# Work instructions
Within the listing below, the lines to output run from the one containing "1)Lost Item Reporting: Users" through the one containing "4)Home Section: All"; copy them exactly and nothing else.

(Beginning of The data)

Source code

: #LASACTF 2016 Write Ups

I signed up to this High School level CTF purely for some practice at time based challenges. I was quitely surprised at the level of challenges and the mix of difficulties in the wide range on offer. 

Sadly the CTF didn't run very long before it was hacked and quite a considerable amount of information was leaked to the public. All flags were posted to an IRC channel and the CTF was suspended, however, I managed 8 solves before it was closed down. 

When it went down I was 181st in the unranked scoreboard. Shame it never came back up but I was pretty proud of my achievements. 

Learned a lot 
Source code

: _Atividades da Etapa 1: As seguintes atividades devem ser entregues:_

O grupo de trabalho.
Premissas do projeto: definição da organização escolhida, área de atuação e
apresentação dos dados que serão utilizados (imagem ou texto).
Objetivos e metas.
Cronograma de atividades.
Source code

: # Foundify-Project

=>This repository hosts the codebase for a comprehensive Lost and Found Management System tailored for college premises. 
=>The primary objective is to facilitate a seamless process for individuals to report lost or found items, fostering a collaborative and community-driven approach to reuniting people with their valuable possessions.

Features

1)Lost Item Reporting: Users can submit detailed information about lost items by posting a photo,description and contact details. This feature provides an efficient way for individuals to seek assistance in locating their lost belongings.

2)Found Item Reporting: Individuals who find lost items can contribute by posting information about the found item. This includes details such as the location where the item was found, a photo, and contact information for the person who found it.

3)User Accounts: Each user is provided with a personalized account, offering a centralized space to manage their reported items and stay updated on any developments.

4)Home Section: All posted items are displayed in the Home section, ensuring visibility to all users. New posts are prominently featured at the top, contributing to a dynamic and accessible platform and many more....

(End of The data)
(Beginning of The data)

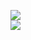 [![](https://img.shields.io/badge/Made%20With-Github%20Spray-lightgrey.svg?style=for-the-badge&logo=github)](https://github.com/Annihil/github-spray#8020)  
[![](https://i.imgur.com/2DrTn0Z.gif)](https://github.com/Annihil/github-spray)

(End of The data)

# Response for this exercise
1)Lost Item Reporting: Users can submit detailed information about lost items by posting a photo,description and contact details. This feature provides an efficient way for individuals to seek assistance in locating their lost belongings.

2)Found Item Reporting: Individuals who find lost items can contribute by posting information about the found item. This includes details such as the location where the item was found, a photo, and contact information for the person who found it.

3)User Accounts: Each user is provided with a personalized account, offering a centralized space to manage their reported items and stay updated on any developments.

4)Home Section: All posted items are displayed in the Home section, ensuring visibility to all users. New posts are prominently featured at the top, contributing to a dynamic and accessible platform and many more....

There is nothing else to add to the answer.